** Opening Exercise input block **

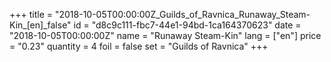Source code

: +++
title = "2018-10-05T00:00:00Z_Guilds_of_Ravnica_Runaway_Steam-Kin_[en]_false"
id = "d8c9c111-fbc7-44e1-94bd-1ca164370623"
date = "2018-10-05T00:00:00Z"
name = "Runaway Steam-Kin"
lang = ["en"]
price = "0.23"
quantity = 4
foil = false
set = "Guilds of Ravnica"
+++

** Closing Exercise input block **

» What the exercise asks:
Please set down the records exactly, and keep every image out of the copy.

» Your response:
Source code

: +++
title = "2018-10-05T00:00:00Z_Guilds_of_Ravnica_Runaway_Steam-Kin_[en]_false"
id = "d8c9c111-fbc7-44e1-94bd-1ca164370623"
date = "2018-10-05T00:00:00Z"
name = "Runaway Steam-Kin"
lang = ["en"]
price = "0.23"
quantity = 4
foil = false
set = "Guilds of Ravnica"
+++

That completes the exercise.